India is being damaged by trade competition from China. Even as Prime Minister Narendra Modi has been promoting Make in India, India’s trade deficit with China has exploded. It now accounts for about 36 per cent of India’s total trade deficit even though China accounts for only about 10 per cent of India’s total trade.
To China, we export iron ores, granite, aluminium, refined copper, raw cotton amongst other commodities – totalling to about $10 billion. And yet, we import roughly six times the amount. This includes virtually all manners of phones and electronics, solar panels, specialised steel amongst other manufactured goods. A lot of these goods are manufactured using Indian raw materials exported to China. Out of the total trade of approximately $70 billion, India runs a deficit of $50 billion dollars. India’s smartphone, renewable energy and construction growth story is paying the Chinese working class for its success.

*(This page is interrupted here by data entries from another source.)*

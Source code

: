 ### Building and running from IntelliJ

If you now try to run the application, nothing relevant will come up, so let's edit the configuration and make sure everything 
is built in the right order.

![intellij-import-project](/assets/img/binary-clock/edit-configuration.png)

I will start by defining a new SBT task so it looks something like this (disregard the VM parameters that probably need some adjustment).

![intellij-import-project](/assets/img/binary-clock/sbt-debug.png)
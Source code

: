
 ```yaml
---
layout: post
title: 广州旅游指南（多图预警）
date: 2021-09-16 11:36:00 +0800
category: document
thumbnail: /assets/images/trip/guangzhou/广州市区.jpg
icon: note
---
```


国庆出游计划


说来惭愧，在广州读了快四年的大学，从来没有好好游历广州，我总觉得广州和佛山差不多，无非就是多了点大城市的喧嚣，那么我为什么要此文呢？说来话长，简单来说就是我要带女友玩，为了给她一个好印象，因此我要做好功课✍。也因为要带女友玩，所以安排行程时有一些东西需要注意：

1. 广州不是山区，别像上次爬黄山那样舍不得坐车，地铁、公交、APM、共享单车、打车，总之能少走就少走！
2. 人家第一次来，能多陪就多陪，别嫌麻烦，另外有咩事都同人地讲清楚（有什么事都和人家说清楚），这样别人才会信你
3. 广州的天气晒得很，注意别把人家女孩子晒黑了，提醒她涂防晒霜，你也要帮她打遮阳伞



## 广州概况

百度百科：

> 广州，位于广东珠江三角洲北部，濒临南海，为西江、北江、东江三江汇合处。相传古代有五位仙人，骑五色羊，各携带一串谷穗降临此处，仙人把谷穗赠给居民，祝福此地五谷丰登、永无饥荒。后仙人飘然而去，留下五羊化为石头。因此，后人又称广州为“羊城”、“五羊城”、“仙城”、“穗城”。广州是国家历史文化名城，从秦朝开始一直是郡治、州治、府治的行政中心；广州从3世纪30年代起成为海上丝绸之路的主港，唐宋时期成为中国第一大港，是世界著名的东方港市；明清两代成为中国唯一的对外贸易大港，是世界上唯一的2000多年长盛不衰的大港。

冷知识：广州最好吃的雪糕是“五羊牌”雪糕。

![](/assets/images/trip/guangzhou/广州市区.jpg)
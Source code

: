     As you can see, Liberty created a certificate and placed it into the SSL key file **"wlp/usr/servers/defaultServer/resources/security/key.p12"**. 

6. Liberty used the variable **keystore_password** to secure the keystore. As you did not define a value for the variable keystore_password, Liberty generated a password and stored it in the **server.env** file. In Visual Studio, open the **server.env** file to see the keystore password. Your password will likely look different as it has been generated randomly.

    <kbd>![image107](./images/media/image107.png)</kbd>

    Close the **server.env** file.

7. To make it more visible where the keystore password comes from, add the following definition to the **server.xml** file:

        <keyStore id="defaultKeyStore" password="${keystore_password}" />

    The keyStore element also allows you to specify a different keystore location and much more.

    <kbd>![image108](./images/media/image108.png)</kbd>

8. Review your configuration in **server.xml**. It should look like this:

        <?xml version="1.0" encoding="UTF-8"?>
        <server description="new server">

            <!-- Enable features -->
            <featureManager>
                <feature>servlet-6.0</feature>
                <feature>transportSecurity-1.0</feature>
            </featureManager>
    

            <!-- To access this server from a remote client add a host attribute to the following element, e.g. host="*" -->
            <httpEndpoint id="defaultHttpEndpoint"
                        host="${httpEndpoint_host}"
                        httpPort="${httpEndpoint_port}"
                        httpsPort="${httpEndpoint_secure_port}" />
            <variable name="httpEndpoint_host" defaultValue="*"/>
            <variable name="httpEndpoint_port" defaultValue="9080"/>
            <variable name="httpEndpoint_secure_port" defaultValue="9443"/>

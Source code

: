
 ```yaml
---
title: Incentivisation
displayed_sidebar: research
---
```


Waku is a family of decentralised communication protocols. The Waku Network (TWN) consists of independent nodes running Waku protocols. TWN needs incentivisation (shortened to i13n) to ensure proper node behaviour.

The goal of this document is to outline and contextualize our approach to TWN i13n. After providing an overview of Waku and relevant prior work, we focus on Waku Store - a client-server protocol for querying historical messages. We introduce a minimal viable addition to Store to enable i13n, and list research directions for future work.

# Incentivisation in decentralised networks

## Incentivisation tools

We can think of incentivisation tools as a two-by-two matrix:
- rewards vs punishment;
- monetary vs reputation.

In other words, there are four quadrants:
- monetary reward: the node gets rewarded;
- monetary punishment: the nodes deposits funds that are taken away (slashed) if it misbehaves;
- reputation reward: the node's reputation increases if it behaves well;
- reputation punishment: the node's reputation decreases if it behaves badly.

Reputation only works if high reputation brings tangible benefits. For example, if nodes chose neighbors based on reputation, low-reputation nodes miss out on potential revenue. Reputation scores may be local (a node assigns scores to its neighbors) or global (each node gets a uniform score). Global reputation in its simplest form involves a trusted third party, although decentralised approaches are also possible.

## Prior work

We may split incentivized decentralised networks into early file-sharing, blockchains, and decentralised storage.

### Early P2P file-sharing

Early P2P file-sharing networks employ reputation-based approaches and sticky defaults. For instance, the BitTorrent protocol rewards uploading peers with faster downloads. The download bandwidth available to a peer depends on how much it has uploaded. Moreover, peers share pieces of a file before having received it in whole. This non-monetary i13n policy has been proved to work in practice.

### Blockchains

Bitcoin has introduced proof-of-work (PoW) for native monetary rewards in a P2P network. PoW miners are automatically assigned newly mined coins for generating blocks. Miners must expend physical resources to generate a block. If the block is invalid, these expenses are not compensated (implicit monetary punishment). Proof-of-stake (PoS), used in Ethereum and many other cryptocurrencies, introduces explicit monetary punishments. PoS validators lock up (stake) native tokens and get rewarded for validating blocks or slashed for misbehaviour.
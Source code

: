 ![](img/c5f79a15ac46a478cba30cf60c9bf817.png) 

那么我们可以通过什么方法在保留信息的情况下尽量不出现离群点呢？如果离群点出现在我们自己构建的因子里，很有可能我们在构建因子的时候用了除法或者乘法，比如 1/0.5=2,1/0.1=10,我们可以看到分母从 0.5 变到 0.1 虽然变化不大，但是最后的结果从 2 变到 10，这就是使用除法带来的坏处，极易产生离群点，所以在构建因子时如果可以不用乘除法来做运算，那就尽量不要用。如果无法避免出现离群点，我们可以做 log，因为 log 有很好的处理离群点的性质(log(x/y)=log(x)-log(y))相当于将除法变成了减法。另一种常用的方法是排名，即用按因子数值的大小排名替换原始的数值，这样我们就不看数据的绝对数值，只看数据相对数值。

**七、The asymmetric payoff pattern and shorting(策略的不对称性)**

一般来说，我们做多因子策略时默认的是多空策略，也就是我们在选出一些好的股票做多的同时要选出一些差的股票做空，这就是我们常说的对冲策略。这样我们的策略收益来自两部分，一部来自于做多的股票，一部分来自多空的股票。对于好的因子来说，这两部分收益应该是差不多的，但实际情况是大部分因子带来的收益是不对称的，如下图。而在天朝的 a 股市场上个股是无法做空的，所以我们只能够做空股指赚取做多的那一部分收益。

Worse still, India’s exports to China are biased toward raw materials whereas it imports manufactured products. This should not come as a surprise to all those who have bought Chinese toys, dolls, Ganeshas, fireworks, and what not. Indian small-scale and light manufacturing is being gradually hollowed out by Chinese competition. Unchecked, these trends are likely to intensify in the next few years as China, grappling with chronic domestic overcapacity and a domestic debt mountain, seeks to export its way out of trouble.
It was inevitable for India’s policymakers to eventually recognise the threat of oncoming tsunami of cheap goods from the north and prepare a game-plan to deal with it.
Although the Indian government had announced it’s ‘Make In India’ programme with much fanfare when it came into power, the underlying incentive was lacking. This year’s budget remedies that. Since getting most goods and services covered under the GST regime ensured an easier taxation system for the manufacturing sector, the budget yesterday raised custom duties on imports across sectors - including electronics, footwear, ancillaries, food processing and personal care products.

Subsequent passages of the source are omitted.